- **Exercise description**
Only one stretch of the data below is wanted: the lines starting at the one with "[Proof of the CLI" and ending at the one with "Cruddr on Napkin](assets/conceptual-diagram-cruddr.png)", both included, given again exactly.

───

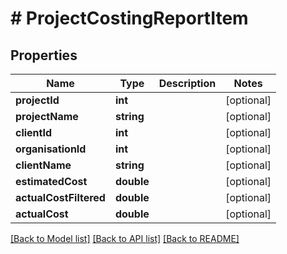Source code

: # # ProjectCostingReportItem

## Properties

Name | Type | Description | Notes
------------ | ------------- | ------------- | -------------
**projectId** | **int** |  | [optional]
**projectName** | **string** |  | [optional]
**clientId** | **int** |  | [optional]
**organisationId** | **int** |  | [optional]
**clientName** | **string** |  | [optional]
**estimatedCost** | **double** |  | [optional]
**actualCostFiltered** | **double** |  | [optional]
**actualCost** | **double** |  | [optional]

[[Back to Model list]](../../README.md#models) [[Back to API list]](../../README.md#endpoints) [[Back to README]](../../README.md)
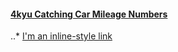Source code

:
#### [4kyu Catching Car Mileage Numbers](https://www.codewars.com/kata/catching-car-mileage-numbers/train/javascript)
..* [I'm an inline-style link](https://www.google.com)
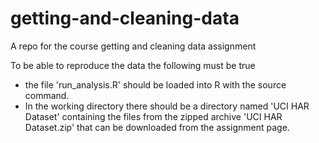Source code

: getting-and-cleaning-data
=========================

A repo for the course getting and cleaning data assignment

To be able to reproduce the data the following must be true
* the file 'run_analysis.R' should be loaded into R with the source command.
* In the working directory there should be a directory named 'UCI HAR Dataset' containing the files from the zipped archive 'UCI HAR Dataset.zip' that can be downloaded from the assignment page.
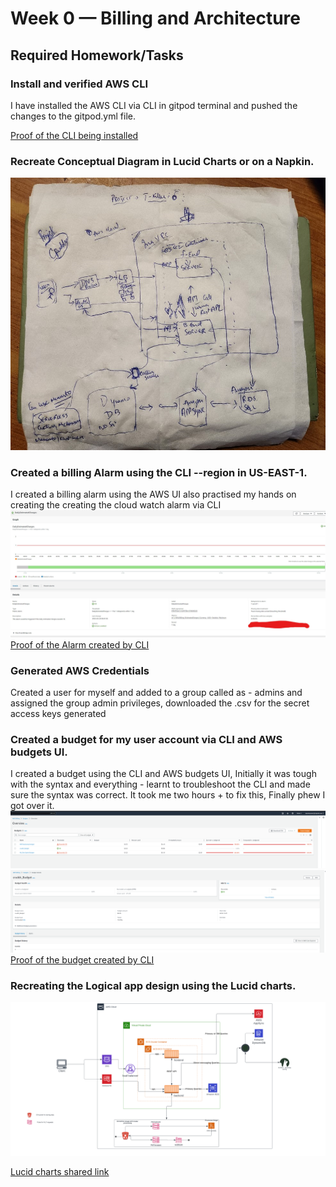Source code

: # Week 0 — Billing and Architecture

## Required Homework/Tasks

### Install and verified AWS CLI 

I have installed the AWS CLI via CLI in gitpod terminal and pushed the changes to the gitpod.yml file. 

[Proof of the CLI being installed](https://github.com/TejenderPrasad/aws-bootcamp-cruddur-2023/blob/main/.gitpod.yml)

### Recreate Conceptual Diagram in Lucid Charts or on a Napkin. 
![Creating a system design for Cruddr on Napkin](assets/conceptual-diagram-cruddr.png)

### Created a billing Alarm using the CLI  --region in US-EAST-1. 
I created a billing alarm using the AWS UI also practised my hands on creating the creating the cloud watch alarm via CLI 
![Creating a billing alarm.](assets/Cloudwatch-billingalarm1.jpg)
[Proof of the Alarm created by CLI](https://github.com/TejenderPrasad/aws-bootcamp-cruddur-2023/blob/main/aws/json/alarm-config.json)

### Generated AWS Credentials 
Created a user for myself and added to a group called as - admins and assigned the group admin privileges, downloaded the .csv for the secret access keys generated

### Created a budget for my user account via CLI and AWS budgets UI. 
I created a budget using the CLI and AWS budgets UI, Initially it was tough with the syntax and everything - learnt to troubleshoot the CLI and made sure the syntax was correct. It took me two hours + to fix this, Finally phew I got over it. 
![Creating a budget on cloud watch using CLI](assets/Cruddr-%20budget1.png) 
![Creating a budget on cloud watch using CLI](assets/AWS-BUDGET-CRUDDR%20SNIPPET.png)
[Proof of the budget created by CLI](https://github.com/TejenderPrasad/aws-bootcamp-cruddur-2023/blob/main/aws/json/budget.json)


### Recreating the Logical app design using the Lucid charts. 
![Creating a system architectural design for Cruddr on Lucid charts](assets/SNIPPET-OF-THE-LOGICAL-APP-DESIGNED-CRUDDR.png)

[Lucid charts shared link](https://lucid.app/lucidchart/810a8400-88fb-4a37-b970-eccad375a8c5/edit?viewport_loc=-1012%2C57%2C3864%2C1397%2C0_0&invitationId=inv_0f3f6ad8-c000-4fd9-be21-a698aaf4a516)







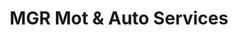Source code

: ---
title: "MGR Mot & Auto Services"
url: /blaydon-on-tyne/mgr-mot-und-auto-services/
shop: Autowerkstatt
---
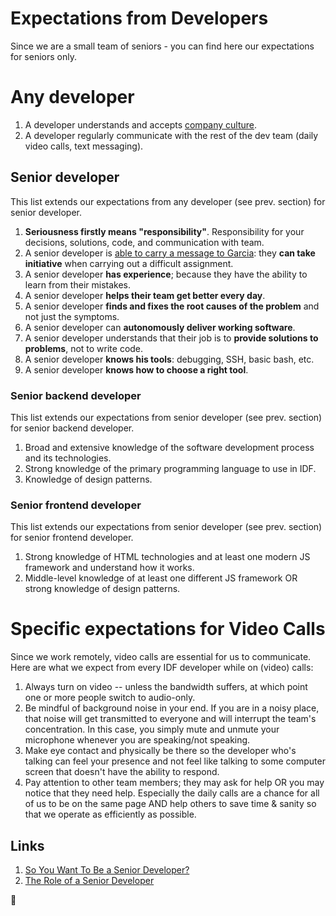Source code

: Expectations from Developers
============================

Since we are a small team of seniors - you can find here our expectations for seniors only.


# Any developer
 1. A developer understands and accepts [company culture](/company/about.md#culture).
 1. A developer regularly communicate with the rest of the dev team (daily video calls, text messaging).


## Senior developer
 This list extends our expectations from any developer (see prev. section) for senior developer.

 1. **Seriousness firstly means "responsibility"**. Responsibility for your decisions, solutions, code, and communication with team.
 1. A senior developer is [able to carry a message to Garcia](https://www.ucg.org/beyond-today/the-lesson-of-a-message-to-garcia): they **can take initiative** when carrying out a difficult assignment.
 1. A senior developer **has experience**; because they have the ability to learn from their mistakes.
 1. A senior developer **helps their team get better every day**.
 1. A senior developer **finds and fixes the root causes of the problem** and not just the symptoms.
 1. A senior developer can **autonomously deliver working software**.
 1. A senior developer understands that their job is to **provide solutions to problems**, not to write code.
 1. A senior developer **knows his tools**: debugging, SSH, basic bash, etc.
 1. A senior developer **knows how to choose a right tool**.


### Senior backend developer
 This list extends our expectations from senior developer (see prev. section) for senior backend developer.

 1. Broad and extensive knowledge of the software development process and its technologies.
 1. Strong knowledge of the primary programming language to use in IDF.
 1. Knowledge of design patterns.


### Senior frontend developer
 This list extends our expectations from senior developer (see prev. section) for senior frontend developer.

 1. Strong knowledge of HTML technologies and at least one modern JS framework and understand how it works.
 1. Middle-level knowledge of at least one different JS framework OR strong knowledge of design patterns.

# Specific expectations for Video Calls

 Since we work remotely, video calls are essential for us to communicate. Here are what we expect from every IDF developer while on (video) calls:

 1. Always turn on video -- unless the bandwidth suffers, at which point one or more people switch to audio-only.
 1. Be mindful of background noise in your end. If you are in a noisy place, that noise will get transmitted to everyone and will interrupt the team's concentration. In this case, you simply mute and unmute your microphone whenever you are speaking/not speaking.
 1. Make eye contact and physically be there so the developer who's talking can feel your presence and not feel like talking to some computer screen that doesn't have the ability to respond.
 1. Pay attention to other team members; they may ask for help OR you may notice that they need help. Especially the daily calls are a chance for all of us to be on the same page AND help others to save time & sanity so that we operate as efficiently as possible.



## Links
 1. [So You Want To Be a Senior Developer?](https://css-tricks.com/want-senior-developer/)
 1. [The Role of a Senior Developer](http://mattbriggs.net/blog/2015/06/01/the-role-of-a-senior-developer/)


🦄
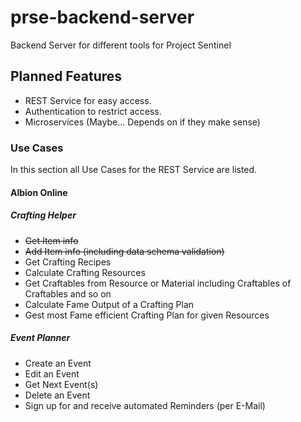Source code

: # prse-backend-server
Backend Server for different tools for Project Sentinel

## Planned Features

* REST Service for easy access.
* Authentication to restrict access.
* Microservices (Maybe... Depends on if they make sense)

### Use Cases
In this section all Use Cases for the REST Service are listed.

#### Albion Online

##### Crafting Helper
* ~~Get Item info~~
* ~~Add Item info (including data schema validation)~~
* Get Crafting Recipes
* Calculate Crafting Resources
* Get Craftables from Resource or Material including Craftables of Craftables and so on
* Calculate Fame Output of a Crafting Plan
* Gest most Fame efficient Crafting Plan for given Resources

##### Event Planner
* Create an Event
* Edit an Event
* Get Next Event(s)
* Delete an Event
* Sign up for and receive automated Reminders (per E-Mail)
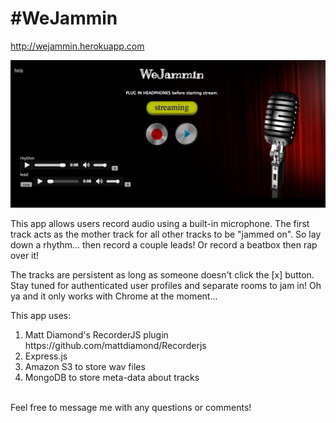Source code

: #WeJammin
========

http://wejammin.herokuapp.com

![Alt text](data/wejammin.png)

This app allows users record audio using a built-in microphone.  The first track acts as the mother track for all other
tracks to be "jammed on".  So lay down a rhythm... then record a couple leads!  Or record a beatbox then rap over it!<br/>

The tracks are persistent as long as someone doesn't click the [x] button.  Stay tuned for authenticated user profiles
and separate rooms to jam in! Oh ya and it only works with Chrome at the moment...<br/>

This app uses:
<ol>
<li>Matt Diamond's RecorderJS plugin https://github.com/mattdiamond/Recorderjs</li>
<li>Express.js</li>
<li>Amazon S3 to store wav files</li>
<li>MongoDB to store meta-data about tracks</li>
</ol><br/>
Feel free to message me with any questions or comments!
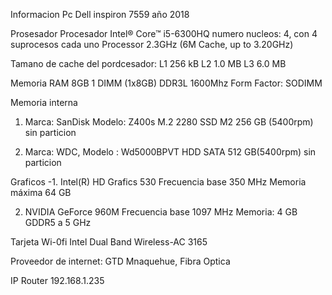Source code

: Informacion Pc
Dell inspiron 7559 año 2018


Prosesador
Procesador Intel® Core™ i5-6300HQ
numero nucleos: 4, con 4 suprocesos cada uno
 Processor 2.3GHz (6M Cache, up to 3.20GHz)

 Tamano de cache del pordcesador:
 L1 256 kB
 L2 1.0 MB
 L3 6.0 MB


Memoria RAM
8GB 1 DIMM (1x8GB) DDR3L 
1600Mhz
Form Factor: SODIMM


Memoria interna
1. Marca: SanDisk  Modelo: Z400s M.2 2280
 SSD M2  256 GB (5400rpm)  sin particion 

2. Marca: WDC, Modelo : Wd5000BPVT
 HDD SATA 512 GB(5400rpm) sin particion 


Graficos
-1. Intel(R) HD Grafics 530
Frecuencia base	350 MHz
Memoria máxima	64 GB

2. NVIDIA GeForce 960M
Frecuencia base	1097 MHz
Memoria:	4 GB GDDR5 a 5 GHz

Tarjeta Wi-0fi
Intel Dual Band Wireless-AC 3165


Proveedor de internet:
GTD Mnaquehue, Fibra Optica

IP Router 192.168.1.235
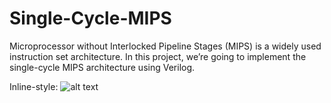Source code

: # Single-Cycle-MIPS

Microprocessor without Interlocked Pipeline Stages (MIPS) is a widely used instruction set architecture. In this project, we’re going to implement the single-cycle MIPS architecture using Verilog.

Inline-style: 
![alt text](https://https://github.com/zytyz/Single-Cycle-MIPS/tree/master/img/MIPS.png "MIPS architecture")


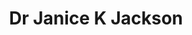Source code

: ---
layout: layouts/profile.liquid
title: Dr Janice K Jackson
id: janicejackson32
prefix: Dr
first: Janice
middle: K
last: Jackson
suffix: 
email: jkjackson1977@gmail.com
currentTitle: CEO of Hope Chicago, Former CEO of Chicago Public Schools
currentOrg: Hope Chicago
bio: In September 2021, Dr. Janice K. Jackson became CEO of Hope Chicago, a new two-generation scholarship organization that will eliminate barriers to educational and economic equity by guaranteeing debt-free college and wraparound support services to Hope Scholars and their parents. Formerly served as the Chief Executive Officer of the Chicago Public Schools (CPS), Dr. Jackson led the nation’s third-largest school district, with a budget of $7B serving over 340,000 students. With over 16 years of executive experience, Dr. Jackson is a transformational and strategic leader with a track record of improving academic outcomes in urban school systems, new school design, operational execution, leadership, and organizational change. Dr. Jackson has extensive skills and expertise in change management, communications, crisis management, labor management and negotiations, and risk management and mitigation. Adept in leading and managing through crisis and dynamic change, in 2018 Dr. Jackson led the first-of-its-kind Enterprise Risk Management assessment for CPS, leading to dramatic improvements in daily operations, audit reviews, public relations, and overall performance. In addition, Dr. Jackson has expertise in talent acquisition, development, and retention and is recognized as a local and national policy influencer.<br /><br />Dr. Jackson is a 2007 Fellow of Leadership Greater Chicago. She serves on two private boards, Edmentum, one of the largest online learning providers in the US, and AllHere, a student engagement solution. She serves on multiple non-profit boards, including the Collaborative for Academic, Social, and Emotional Learning (CASEL), A Better Chicago, The Chicago History Museum, and Advance Illinois. In these roles, Dr. Jackson has served on numerous Audit, Recruitment, and Selection Committees.<br /><br />Dr. Jackson directly oversaw a $7B budget and managed the entire operations for an organization with over 45,000 employees. Jackson has negotiated several contracts with multi-labor unions totaling ~$2B during her tenure. Dr. Jackson is a leader in innovation and possesses a gift for vision and strategy. Dr. Jackson created a progressive five-year strategic plan with ambitious organizational goals. As CEO, she has led several major enterprise information system overhauls to ensure efficiency, increase productivity, and accountability while also protecting the organization by implementing the leading best practices in cybersecurity.<br /><br />Most recently, Dr. Jackson worked in partnership with the City of Chicago, the Chicago Teachers Union, local elected officials, the Chicago Department of Public Health, and a host of city agencies in response to the global pandemic. Dr. Jackson launched a comprehensive reopening framework that included health and safety protocols, remote learning guidelines, and support resources. Her collaborative efforts and forward-thinking have positioned the school district to navigate smartly through the human and educational challenges associated with the COVID-19 pandemic.<br /><br />Dr. Jackson is a highly regarded public speaker and thought leader in the field of education policy and leadership. In addition to a wide array of authentic and long-term relationships with local and national lawmakers, she has delivered passionate testimony regarding the negative impact of gun violence and poverty on children’s ability to learn on Capitol Hill. She has delivered testimony at the local and federal levels to influence policy on a variety of educational policy issues. As a district leader, she has been hugely instrumental in advocating for evidence-based funding for CPS and worked closely with elected officials to sign into law the landmark Evidence-Based Funding for the Student Success Act. Dr. Jackson’s leadership and track record have been leveraged in building a national multi-media marketing strategy.<br /><br />Although Dr. Jackson has spent her entire professional career in CPS, she has been able to be entrepreneurial and bring about dramatic change in a complex system. Prior to her recent executive roles, she founded and led two successful Chicago public high schools.<br /><br />Both institutions exceeded district averages across multiple performance indicators. She holds two degrees from Chicago State University and advanced degrees from the University of Illinois at Chicago which include a Master's in Leadership and Administration and a Doctorate in Education in Policy Studies in Urban School Leadership. Dr. Jackson resides on the south side of Chicago with her husband, Torrence, and two children.
linkedin: https://www.linkedin.com/in/janice-jackson-edd/
tiktok: 
twitter: https://twitter.com/janicejackson
aboutme: https://linktr.ee/JaniceKJackson
insta: https://www.instagram.com/janicekjackson/?hl=en
orgURL: www.hopechicago.org
snapchat: 
personalURL: 
smallHeadshotURL: assets/images/headshots/
originalHeadshotURL: assets/images/headshots/
tags-experience: 
    - Cybersecurity
    - DEI
    - Governance
    - HR / Human Resources
    - Private Companies
    - Procurement
    - Turnaround
tags-current-industries: 
tags-current-position: 
    - CEO / Chief Executive Officer
tags-past-industries: 
tags-past-position: 
    - CEO / Chief Executive Officer
tags-current-board-service: 
tags-past-board-service: 
    - Nonprofit
boards-current-corporate-private: 
boards-current-corporate-public: 
boards-current-nonprofit: 
boards-current-privateequity: 
boards-current-spac: 
boards-current-vc: 
boards-past-corporate-private: 
boards-past-corporate-public: 
boards-past-nonprofit: 
    - A Better Chicago, Board Member
    - The Collaborative for Academic and Social and Emotional Learning (CASEL), Board Member
    - Chicago History Musuem, Board Member
    - Advance Illinois, Board Member
boards-past-privateequity: 
boards-past-spac: 
boards-past-vc: 
---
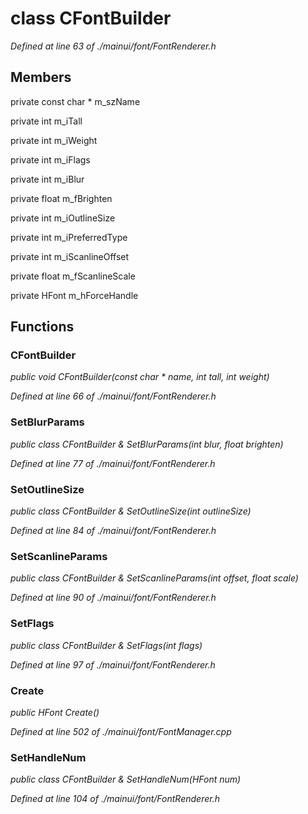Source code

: # class CFontBuilder

*Defined at line 63 of ./mainui/font/FontRenderer.h*

## Members

private const char * m_szName

private int m_iTall

private int m_iWeight

private int m_iFlags

private int m_iBlur

private float m_fBrighten

private int m_iOutlineSize

private int m_iPreferredType

private int m_iScanlineOffset

private float m_fScanlineScale

private HFont m_hForceHandle



## Functions

### CFontBuilder

*public void CFontBuilder(const char * name, int tall, int weight)*

*Defined at line 66 of ./mainui/font/FontRenderer.h*

### SetBlurParams

*public class CFontBuilder & SetBlurParams(int blur, float brighten)*

*Defined at line 77 of ./mainui/font/FontRenderer.h*

### SetOutlineSize

*public class CFontBuilder & SetOutlineSize(int outlineSize)*

*Defined at line 84 of ./mainui/font/FontRenderer.h*

### SetScanlineParams

*public class CFontBuilder & SetScanlineParams(int offset, float scale)*

*Defined at line 90 of ./mainui/font/FontRenderer.h*

### SetFlags

*public class CFontBuilder & SetFlags(int flags)*

*Defined at line 97 of ./mainui/font/FontRenderer.h*

### Create

*public HFont Create()*

*Defined at line 502 of ./mainui/font/FontManager.cpp*

### SetHandleNum

*public class CFontBuilder & SetHandleNum(HFont num)*

*Defined at line 104 of ./mainui/font/FontRenderer.h*



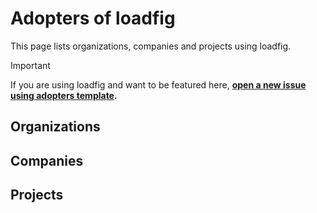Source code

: <!--
SPDX-FileCopyrightText: © 2025 open-nudge <https://github.com/open-nudge>
SPDX-FileContributor: szymonmaszke <github@maszke.co>

SPDX-License-Identifier: Apache-2.0
-->

# Adopters of loadfig

This page lists organizations, companies and projects using loadfig.

> [!IMPORTANT]
> If you are using loadfig and want to be featured here,
> __[open a new issue using adopters template](https://github.com/open-nudge/loadfig/issues/new/choose).__

## Organizations

<!-- Add organizations using loadfig here -->

## Companies

<!-- Add companies using loadfig here -->

## Projects

<!-- Add projects using loadfig here -->
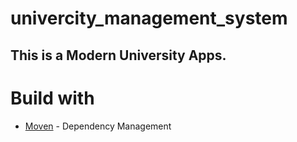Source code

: # univercity_management_system
## This is a Modern University Apps.
# Build with 
* [Moven](https//gist.github.com/) - Dependency Management

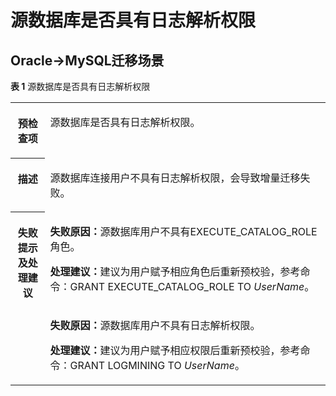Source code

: # 源数据库是否具有日志解析权限<a name="drs_03_0019"></a>

## Oracle-\>MySQL迁移场景<a name="section19771339133910"></a>

**表 1**  源数据库是否具有日志解析权限

<a name="table139777399395"></a>
<table><tbody><tr id="row8978143973918"><th class="firstcol" valign="top" width="11%" id="mcps1.2.3.1.1"><p id="p209781739113913"><a name="p209781739113913"></a><a name="p209781739113913"></a><strong id="b1797818392393"><a name="b1797818392393"></a><a name="b1797818392393"></a>预检查项</strong></p>
</th>
<td class="cellrowborder" valign="top" width="89%" headers="mcps1.2.3.1.1 "><p id="p149781339113910"><a name="p149781339113910"></a><a name="p149781339113910"></a>源数据库是否具有日志解析权限。</p>
</td>
</tr>
<tr id="row19978153912396"><th class="firstcol" valign="top" width="11%" id="mcps1.2.3.2.1"><p id="p159781539123919"><a name="p159781539123919"></a><a name="p159781539123919"></a><strong id="b13978939143912"><a name="b13978939143912"></a><a name="b13978939143912"></a>描述</strong></p>
</th>
<td class="cellrowborder" valign="top" width="89%" headers="mcps1.2.3.2.1 "><p id="p10978153913398"><a name="p10978153913398"></a><a name="p10978153913398"></a>源数据库连接用户不具有日志解析权限，会导致增量迁移失败。</p>
</td>
</tr>
<tr id="row18978739203915"><th class="firstcol" rowspan="2" valign="top" width="11%" id="mcps1.2.3.3.1"><p id="p1497810397395"><a name="p1497810397395"></a><a name="p1497810397395"></a><strong id="b397843918396"><a name="b397843918396"></a><a name="b397843918396"></a>失败提示及<strong id="b19785398391"><a name="b19785398391"></a><a name="b19785398391"></a>处理建议</strong></strong></p>
<p id="p20819215171810"><a name="p20819215171810"></a><a name="p20819215171810"></a></p>
</th>
<td class="cellrowborder" valign="top" width="89%" headers="mcps1.2.3.3.1 "><p id="p1797943914398"><a name="p1797943914398"></a><a name="p1797943914398"></a><strong id="b189799394399"><a name="b189799394399"></a><a name="b189799394399"></a>失败原因：</strong>源数据库用户不具有EXECUTE_CATALOG_ROLE角色。</p>
<p id="p95951343131614"><a name="p95951343131614"></a><a name="p95951343131614"></a><strong id="b145957431167"><a name="b145957431167"></a><a name="b145957431167"></a>处理建议：</strong>建议为用户赋予相应角色后重新预校验，参考命令：GRANT EXECUTE_CATALOG_ROLE TO  <i><span class="varname" id="varname113410961715"><a name="varname113410961715"></a><a name="varname113410961715"></a>UserName</span></i>。</p>
</td>
</tr>
<tr id="row128181515181817"><td class="cellrowborder" valign="top" headers="mcps1.2.3.3.1 "><p id="p058316233188"><a name="p058316233188"></a><a name="p058316233188"></a><strong id="b8583192319186"><a name="b8583192319186"></a><a name="b8583192319186"></a>失败原因：</strong>源数据库用户不具有日志解析权限。</p>
<p id="p1758302319188"><a name="p1758302319188"></a><a name="p1758302319188"></a><strong id="b858372321811"><a name="b858372321811"></a><a name="b858372321811"></a>处理建议：</strong>建议为用户赋予相应权限后重新预校验，参考命令：GRANT LOGMINING TO <i><span class="varname" id="varname9705594153"><a name="varname9705594153"></a><a name="varname9705594153"></a>UserName</span></i>。</p>
</td>
</tr>
</tbody>
</table>


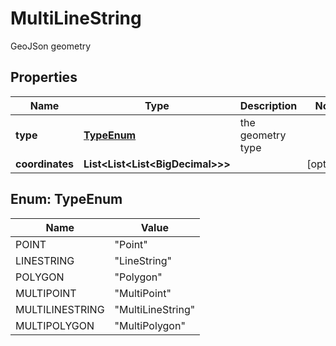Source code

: 

# MultiLineString

GeoJSon geometry

## Properties

| Name | Type | Description | Notes |
|------------ | ------------- | ------------- | -------------|
|**type** | [**TypeEnum**](#TypeEnum) | the geometry type |  |
|**coordinates** | **List&lt;List&lt;List&lt;BigDecimal&gt;&gt;&gt;** |  |  [optional] |



## Enum: TypeEnum

| Name | Value |
|---- | -----|
| POINT | &quot;Point&quot; |
| LINESTRING | &quot;LineString&quot; |
| POLYGON | &quot;Polygon&quot; |
| MULTIPOINT | &quot;MultiPoint&quot; |
| MULTILINESTRING | &quot;MultiLineString&quot; |
| MULTIPOLYGON | &quot;MultiPolygon&quot; |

───

- **Solution to this task**
[Proof of the CLI being installed](https://github.com/TejenderPrasad/aws-bootcamp-cruddur-2023/blob/main/.gitpod.yml)

### Recreate Conceptual Diagram in Lucid Charts or on a Napkin. 
![Creating a system design for Cruddr on Napkin](assets/conceptual-diagram-cruddr.png)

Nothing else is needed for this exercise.